• Problem statement
From the entries below, please gather each line containing the string "objects".

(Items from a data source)
┄┄┄┄┄┄┄┄┄┄

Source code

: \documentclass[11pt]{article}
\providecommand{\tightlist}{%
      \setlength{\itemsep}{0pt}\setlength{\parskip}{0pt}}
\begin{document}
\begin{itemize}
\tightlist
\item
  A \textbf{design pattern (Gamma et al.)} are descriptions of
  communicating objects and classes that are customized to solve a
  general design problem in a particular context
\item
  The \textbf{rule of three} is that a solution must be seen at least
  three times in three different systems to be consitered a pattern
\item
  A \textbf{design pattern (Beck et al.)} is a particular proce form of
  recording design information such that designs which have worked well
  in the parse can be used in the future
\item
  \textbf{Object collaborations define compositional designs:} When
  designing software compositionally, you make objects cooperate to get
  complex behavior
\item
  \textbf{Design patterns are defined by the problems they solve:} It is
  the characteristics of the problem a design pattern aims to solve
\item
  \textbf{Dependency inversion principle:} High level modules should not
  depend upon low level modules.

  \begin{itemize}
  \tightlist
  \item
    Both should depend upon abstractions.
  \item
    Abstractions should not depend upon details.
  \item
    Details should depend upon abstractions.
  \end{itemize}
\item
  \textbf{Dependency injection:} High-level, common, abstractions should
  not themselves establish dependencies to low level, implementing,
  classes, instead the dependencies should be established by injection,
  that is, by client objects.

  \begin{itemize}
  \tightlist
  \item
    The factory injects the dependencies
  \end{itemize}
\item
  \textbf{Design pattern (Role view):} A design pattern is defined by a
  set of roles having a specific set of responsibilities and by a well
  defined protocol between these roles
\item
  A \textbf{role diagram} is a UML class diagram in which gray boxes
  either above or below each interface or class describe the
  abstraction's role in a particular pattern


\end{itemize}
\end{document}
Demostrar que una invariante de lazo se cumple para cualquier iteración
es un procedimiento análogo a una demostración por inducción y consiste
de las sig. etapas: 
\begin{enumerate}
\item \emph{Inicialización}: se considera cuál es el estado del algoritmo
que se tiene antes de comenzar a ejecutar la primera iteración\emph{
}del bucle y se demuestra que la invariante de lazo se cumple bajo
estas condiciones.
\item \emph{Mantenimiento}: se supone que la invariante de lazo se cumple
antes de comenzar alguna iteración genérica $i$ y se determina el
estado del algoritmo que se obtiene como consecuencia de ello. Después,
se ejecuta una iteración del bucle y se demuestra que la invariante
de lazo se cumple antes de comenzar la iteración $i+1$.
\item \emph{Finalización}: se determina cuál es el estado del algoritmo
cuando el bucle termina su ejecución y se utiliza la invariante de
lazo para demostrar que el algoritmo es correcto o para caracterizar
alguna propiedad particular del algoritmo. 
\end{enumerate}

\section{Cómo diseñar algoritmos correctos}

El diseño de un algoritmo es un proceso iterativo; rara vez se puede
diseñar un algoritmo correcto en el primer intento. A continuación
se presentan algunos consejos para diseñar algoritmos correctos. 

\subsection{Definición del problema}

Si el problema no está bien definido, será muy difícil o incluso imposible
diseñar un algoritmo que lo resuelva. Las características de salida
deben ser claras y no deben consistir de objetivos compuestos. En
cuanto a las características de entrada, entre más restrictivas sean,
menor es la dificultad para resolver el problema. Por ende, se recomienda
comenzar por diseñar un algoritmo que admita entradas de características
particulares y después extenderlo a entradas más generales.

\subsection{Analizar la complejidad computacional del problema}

┄┄┄┄┄┄┄┄┄┄

• Written response
  communicating objects and classes that are customized to solve a
  designing software compositionally, you make objects cooperate to get
  that is, by client objects.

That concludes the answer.